A caddy from the family tree

A caddy from the family tree

Golf : Phil Mickelson had a rare day of fun with his brother carrying his bag on the course

A caddy from the family tree

Phil Mickelson approached his bag for a golf ball to give to a volunteer and saw his younger brother, Tim, surrounded by reporters. Feigning disappointment, Phil Mickelson said, “There are more reporters for you than me.”

Tim Mickelson, a former golf coach who now manages one of his former collegiate players, Jon Rahm, is accustomed to operating in his brother’s shadow. But not in quite the way he did the other day. After three holes of Phil Mickelson’s second round at the World Golf Championships event at Club de Golf Chapultepec in Mexico, he summoned his brother from the gallery to caddie for him after his longtime bagman, Jim Mackay, became too ill with a stomach ailment to continue.

“I had a lot of fun with my brother,” Mickelson said, adding: “He gives me the needle, but I think that’s so funny.
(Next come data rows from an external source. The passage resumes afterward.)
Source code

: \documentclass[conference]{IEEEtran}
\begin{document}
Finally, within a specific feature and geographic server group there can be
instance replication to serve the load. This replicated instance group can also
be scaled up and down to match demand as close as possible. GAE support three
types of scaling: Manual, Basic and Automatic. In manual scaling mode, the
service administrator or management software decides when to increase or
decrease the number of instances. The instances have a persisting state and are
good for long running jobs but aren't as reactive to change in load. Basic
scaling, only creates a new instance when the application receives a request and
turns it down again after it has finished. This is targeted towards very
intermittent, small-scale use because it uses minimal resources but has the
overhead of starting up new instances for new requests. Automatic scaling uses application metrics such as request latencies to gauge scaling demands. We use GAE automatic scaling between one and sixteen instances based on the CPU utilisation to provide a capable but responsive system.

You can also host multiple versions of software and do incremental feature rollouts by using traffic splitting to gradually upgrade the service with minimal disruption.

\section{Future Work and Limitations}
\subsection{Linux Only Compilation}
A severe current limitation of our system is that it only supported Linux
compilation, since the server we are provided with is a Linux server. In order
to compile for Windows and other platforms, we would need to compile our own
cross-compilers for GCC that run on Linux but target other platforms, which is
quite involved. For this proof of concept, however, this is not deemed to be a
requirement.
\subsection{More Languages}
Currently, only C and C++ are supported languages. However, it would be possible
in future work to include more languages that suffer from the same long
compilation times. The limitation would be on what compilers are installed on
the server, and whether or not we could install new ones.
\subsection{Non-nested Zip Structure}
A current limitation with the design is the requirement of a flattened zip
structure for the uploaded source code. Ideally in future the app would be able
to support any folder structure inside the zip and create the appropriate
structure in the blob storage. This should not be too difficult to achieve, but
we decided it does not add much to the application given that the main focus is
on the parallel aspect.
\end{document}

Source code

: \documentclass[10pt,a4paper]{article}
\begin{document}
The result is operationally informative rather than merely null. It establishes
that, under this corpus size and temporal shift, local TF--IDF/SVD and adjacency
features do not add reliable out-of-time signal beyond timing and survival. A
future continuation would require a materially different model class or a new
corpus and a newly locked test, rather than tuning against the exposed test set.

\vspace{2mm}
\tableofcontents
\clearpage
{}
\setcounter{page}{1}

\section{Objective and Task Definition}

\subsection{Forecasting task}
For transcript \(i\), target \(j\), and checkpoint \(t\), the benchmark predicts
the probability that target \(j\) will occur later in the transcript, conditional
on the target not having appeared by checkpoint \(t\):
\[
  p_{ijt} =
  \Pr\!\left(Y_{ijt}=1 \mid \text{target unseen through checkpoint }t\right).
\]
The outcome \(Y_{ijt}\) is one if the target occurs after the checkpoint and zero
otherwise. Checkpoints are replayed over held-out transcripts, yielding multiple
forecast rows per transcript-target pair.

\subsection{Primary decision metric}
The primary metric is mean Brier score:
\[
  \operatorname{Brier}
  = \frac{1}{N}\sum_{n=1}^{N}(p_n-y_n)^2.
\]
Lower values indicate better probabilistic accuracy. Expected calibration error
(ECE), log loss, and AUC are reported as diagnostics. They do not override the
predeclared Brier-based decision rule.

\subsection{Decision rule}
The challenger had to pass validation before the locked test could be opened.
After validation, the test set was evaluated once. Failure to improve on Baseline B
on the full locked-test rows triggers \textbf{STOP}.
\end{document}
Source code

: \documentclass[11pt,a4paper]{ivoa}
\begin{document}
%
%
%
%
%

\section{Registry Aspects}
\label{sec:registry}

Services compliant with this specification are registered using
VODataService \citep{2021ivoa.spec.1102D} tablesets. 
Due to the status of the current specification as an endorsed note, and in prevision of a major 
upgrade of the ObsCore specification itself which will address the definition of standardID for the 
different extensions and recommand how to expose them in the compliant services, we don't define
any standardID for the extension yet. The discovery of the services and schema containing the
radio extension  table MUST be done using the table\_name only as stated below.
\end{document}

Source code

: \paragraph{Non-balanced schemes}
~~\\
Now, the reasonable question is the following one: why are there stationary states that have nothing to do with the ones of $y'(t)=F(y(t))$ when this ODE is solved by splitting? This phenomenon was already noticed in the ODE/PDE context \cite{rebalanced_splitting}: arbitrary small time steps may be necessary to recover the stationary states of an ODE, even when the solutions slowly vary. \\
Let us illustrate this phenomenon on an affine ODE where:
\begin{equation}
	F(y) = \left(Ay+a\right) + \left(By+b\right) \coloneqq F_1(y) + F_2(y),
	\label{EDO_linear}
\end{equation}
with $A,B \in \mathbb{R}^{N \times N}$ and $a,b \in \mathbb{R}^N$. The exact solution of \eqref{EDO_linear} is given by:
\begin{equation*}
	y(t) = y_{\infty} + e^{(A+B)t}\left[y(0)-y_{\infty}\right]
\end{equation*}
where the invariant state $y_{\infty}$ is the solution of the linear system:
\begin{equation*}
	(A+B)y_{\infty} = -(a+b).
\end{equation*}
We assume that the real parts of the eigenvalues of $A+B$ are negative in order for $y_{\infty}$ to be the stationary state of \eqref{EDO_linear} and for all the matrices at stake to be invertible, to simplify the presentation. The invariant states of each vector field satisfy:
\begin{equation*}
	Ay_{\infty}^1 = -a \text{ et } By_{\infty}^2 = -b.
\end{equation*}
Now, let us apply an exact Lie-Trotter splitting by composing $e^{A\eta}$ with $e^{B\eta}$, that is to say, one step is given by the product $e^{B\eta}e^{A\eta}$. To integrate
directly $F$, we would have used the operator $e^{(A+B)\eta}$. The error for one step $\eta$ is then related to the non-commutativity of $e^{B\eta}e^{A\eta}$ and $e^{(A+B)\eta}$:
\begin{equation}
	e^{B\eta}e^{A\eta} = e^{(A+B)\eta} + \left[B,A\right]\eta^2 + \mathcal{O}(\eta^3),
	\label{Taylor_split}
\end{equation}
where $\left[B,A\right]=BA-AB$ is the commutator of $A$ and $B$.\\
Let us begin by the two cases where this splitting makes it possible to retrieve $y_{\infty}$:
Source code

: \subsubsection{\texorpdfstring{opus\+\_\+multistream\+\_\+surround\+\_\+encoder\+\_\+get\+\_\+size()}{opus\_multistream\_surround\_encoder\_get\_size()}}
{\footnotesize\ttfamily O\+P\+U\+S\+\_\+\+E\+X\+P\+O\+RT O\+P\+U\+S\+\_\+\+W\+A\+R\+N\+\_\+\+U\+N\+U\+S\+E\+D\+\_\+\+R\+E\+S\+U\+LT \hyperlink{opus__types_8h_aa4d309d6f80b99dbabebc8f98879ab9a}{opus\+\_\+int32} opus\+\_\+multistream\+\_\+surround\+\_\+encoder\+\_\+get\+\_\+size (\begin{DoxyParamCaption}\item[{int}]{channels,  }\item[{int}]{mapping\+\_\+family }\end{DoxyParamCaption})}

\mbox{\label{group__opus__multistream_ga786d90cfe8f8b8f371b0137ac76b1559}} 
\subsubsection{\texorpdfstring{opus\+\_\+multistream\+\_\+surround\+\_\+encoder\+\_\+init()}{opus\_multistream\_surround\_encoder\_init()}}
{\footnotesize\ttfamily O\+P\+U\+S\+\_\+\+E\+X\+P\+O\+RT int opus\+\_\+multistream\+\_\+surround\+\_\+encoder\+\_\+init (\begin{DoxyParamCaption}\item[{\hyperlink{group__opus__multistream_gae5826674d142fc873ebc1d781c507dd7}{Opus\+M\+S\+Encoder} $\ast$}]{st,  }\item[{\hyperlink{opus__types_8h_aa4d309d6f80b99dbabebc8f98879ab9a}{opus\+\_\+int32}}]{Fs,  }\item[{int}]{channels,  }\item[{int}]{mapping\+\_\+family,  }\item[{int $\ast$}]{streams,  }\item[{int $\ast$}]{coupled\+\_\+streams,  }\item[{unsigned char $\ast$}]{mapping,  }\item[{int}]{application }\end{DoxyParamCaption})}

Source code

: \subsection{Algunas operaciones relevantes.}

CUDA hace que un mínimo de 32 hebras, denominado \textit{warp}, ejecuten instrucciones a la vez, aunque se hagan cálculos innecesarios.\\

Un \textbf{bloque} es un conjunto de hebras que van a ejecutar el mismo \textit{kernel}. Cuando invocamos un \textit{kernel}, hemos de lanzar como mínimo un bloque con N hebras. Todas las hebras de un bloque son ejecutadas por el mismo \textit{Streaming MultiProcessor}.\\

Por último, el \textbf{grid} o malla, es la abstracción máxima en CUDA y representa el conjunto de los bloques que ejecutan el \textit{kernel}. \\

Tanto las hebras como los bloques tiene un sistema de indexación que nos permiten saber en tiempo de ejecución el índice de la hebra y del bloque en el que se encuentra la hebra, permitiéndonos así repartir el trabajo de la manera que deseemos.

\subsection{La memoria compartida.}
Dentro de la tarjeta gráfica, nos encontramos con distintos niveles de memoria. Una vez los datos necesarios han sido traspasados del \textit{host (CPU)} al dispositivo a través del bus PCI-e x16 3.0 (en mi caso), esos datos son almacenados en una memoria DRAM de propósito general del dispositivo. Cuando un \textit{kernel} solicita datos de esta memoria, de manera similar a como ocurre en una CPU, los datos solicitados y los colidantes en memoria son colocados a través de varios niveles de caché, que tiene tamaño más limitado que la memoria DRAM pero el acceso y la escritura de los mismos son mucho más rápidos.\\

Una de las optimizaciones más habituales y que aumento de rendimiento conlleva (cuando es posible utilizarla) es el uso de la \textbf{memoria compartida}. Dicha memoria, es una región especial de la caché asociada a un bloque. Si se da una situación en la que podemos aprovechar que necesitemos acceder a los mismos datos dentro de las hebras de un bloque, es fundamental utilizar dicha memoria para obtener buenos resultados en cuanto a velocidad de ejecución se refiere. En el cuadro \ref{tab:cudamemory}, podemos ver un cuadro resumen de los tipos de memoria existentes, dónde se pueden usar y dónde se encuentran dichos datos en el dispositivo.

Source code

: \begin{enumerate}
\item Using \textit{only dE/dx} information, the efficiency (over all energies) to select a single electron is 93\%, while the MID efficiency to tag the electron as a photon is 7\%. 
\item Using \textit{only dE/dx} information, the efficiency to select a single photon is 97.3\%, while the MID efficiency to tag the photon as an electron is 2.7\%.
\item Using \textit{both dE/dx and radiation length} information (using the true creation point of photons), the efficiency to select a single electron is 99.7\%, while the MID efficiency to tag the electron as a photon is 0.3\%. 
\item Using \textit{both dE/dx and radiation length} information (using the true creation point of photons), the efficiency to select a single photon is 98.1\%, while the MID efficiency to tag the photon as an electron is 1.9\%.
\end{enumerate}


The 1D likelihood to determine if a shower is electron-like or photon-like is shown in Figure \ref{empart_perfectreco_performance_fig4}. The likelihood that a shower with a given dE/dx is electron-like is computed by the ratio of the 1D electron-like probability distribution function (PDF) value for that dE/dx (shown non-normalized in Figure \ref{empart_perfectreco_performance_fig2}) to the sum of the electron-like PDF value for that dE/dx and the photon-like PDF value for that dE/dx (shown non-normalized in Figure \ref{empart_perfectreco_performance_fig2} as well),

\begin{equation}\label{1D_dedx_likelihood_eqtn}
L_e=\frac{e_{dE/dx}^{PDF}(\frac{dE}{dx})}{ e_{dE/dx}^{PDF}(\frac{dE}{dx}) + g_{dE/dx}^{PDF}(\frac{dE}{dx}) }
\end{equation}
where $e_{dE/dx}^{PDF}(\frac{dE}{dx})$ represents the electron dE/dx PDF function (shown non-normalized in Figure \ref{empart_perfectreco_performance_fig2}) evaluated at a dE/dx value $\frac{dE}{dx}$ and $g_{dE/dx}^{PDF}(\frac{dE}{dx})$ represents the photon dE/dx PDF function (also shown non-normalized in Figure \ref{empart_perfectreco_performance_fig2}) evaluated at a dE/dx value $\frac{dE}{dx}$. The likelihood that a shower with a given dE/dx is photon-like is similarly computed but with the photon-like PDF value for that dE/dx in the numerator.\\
It keeps me relaxed.”

Mackay, who is known by his nickname, Bones, relinquished the bag on the 13th hole. Mickelson carded his only bogey of the round on the next hole but wisely refrained from blaming his caddie for the earlier results.

Mickelson’s new caddie had an up-close look at his brother’s wizardry on their 11th hole when, after finding the rough on the far side of the cart path on the 387-yard par-4 hole, Mickelson hit a rainbow flop shot through a small gap in the trees.

Nearly any other golfer would have tried to hit a low shot toward the pin to avoid the branches, but not Mickelson. And his brother knew better than to open his mouth after he saw Mickelson look skyward upon arriving at his ball.

“I’ve seen him play long enough so I knew that’s exactly what he was going to do,” Tim Mickelson said, adding: “He had a gap about the size of that flag, about 6 feet. And he hit it just barely too fat or otherwise it would have been perfect.”

From where his flop shot landed, Phil Mickelson got up and down to salvage par. He was less sure of what to do on the par-3 seventh when he was in between an 8- and a 9-iron off the tee. Would Mackay have been a help in that situation? He seems to know Mickelson so well that he can not only finish his sentences, but read his thought bubbles.

Mackay’s connection with Mickelson, honed over nearly 600 tournaments together since Mickelson turned pro in 1992, probably would not have made a difference there, Mickelson said. He chose the 8-iron and hit it past the pin, but salvaged par.

“Bones is irreplaceable because he’s so good at what he does, and we’ve worked together for 25 years now, so we just have this intricate rapport,” said Mickelson, who added that if Mackay had to take a sick day, he had picked an ideal tournament. Because it is the first year the event is being held at Chapultepec, Mackay had no insider knowledge or past memories to share with Mickelson as he usually does.

“I’m less reliant on him here, whereas at Augusta it would have been catastrophic,” Mickelson said, referring to the site of the Masters, “because we have so much history on that golf course over the years, so many shots that he’s documented, how far each club has gone and where we want to be and not be.”

Mickelson’s brother knew his place. “Well, he’s never listened to me on the course or off the course, so nothing is going to change,” Tim Mickelson said with a laugh. He added, “We both made sure we did the numbers, and then it was up to him to figure out stuff.”

Mickelson’s brother expected Mackay back as soon as the third round, and he was fine with that. “Trust me, I don’t want Bones’ job,” he said, adding: “I have a whole new respect. Every hole seems uphill.”